[[ Dataset excerpts open ]]
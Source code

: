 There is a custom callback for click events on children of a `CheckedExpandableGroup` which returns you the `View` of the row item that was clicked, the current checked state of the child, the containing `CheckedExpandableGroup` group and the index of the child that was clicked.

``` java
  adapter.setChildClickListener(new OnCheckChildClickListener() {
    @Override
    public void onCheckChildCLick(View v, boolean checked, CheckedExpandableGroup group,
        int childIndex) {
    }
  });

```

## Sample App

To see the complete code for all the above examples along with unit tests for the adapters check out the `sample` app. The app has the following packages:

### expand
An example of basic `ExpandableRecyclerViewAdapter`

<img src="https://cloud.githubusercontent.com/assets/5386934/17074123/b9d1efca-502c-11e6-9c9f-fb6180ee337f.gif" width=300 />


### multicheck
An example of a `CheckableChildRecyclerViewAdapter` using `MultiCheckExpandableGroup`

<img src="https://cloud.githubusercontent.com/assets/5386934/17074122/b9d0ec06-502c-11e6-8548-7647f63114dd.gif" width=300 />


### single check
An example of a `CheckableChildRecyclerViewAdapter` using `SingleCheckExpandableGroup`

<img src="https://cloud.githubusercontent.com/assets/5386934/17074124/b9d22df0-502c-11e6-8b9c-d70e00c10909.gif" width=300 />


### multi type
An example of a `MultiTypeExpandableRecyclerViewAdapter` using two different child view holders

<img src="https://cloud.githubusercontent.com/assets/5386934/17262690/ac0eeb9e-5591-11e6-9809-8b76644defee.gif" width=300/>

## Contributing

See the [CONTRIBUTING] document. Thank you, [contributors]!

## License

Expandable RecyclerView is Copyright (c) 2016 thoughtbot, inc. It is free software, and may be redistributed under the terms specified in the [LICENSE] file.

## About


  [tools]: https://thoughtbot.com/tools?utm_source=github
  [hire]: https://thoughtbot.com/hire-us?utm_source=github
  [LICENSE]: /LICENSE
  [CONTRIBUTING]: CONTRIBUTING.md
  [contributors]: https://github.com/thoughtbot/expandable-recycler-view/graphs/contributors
[[ Dataset excerpts closed ]]
■ Task requirements:
When answering, write out each of the lines above exactly as given.

■ Result of this task:
Source code

: There is a custom callback for click events on children of a `CheckedExpandableGroup` which returns you the `View` of the row item that was clicked, the current checked state of the child, the containing `CheckedExpandableGroup` group and the index of the child that was clicked.

``` java
  adapter.setChildClickListener(new OnCheckChildClickListener() {
    @Override
    public void onCheckChildCLick(View v, boolean checked, CheckedExpandableGroup group,
        int childIndex) {
    }
  });

```

## Sample App

To see the complete code for all the above examples along with unit tests for the adapters check out the `sample` app. The app has the following packages:

### expand
An example of basic `ExpandableRecyclerViewAdapter`

<img src="https://cloud.githubusercontent.com/assets/5386934/17074123/b9d1efca-502c-11e6-9c9f-fb6180ee337f.gif" width=300 />


### multicheck
An example of a `CheckableChildRecyclerViewAdapter` using `MultiCheckExpandableGroup`

<img src="https://cloud.githubusercontent.com/assets/5386934/17074122/b9d0ec06-502c-11e6-8548-7647f63114dd.gif" width=300 />


### single check
An example of a `CheckableChildRecyclerViewAdapter` using `SingleCheckExpandableGroup`

<img src="https://cloud.githubusercontent.com/assets/5386934/17074124/b9d22df0-502c-11e6-8b9c-d70e00c10909.gif" width=300 />


### multi type
An example of a `MultiTypeExpandableRecyclerViewAdapter` using two different child view holders

<img src="https://cloud.githubusercontent.com/assets/5386934/17262690/ac0eeb9e-5591-11e6-9809-8b76644defee.gif" width=300/>

## Contributing

See the [CONTRIBUTING] document. Thank you, [contributors]!

## License

Expandable RecyclerView is Copyright (c) 2016 thoughtbot, inc. It is free software, and may be redistributed under the terms specified in the [LICENSE] file.

## About


  [tools]: https://thoughtbot.com/tools?utm_source=github
  [hire]: https://thoughtbot.com/hire-us?utm_source=github
  [LICENSE]: /LICENSE
  [CONTRIBUTING]: CONTRIBUTING.md
  [contributors]: https://github.com/thoughtbot/expandable-recycler-view/graphs/contributors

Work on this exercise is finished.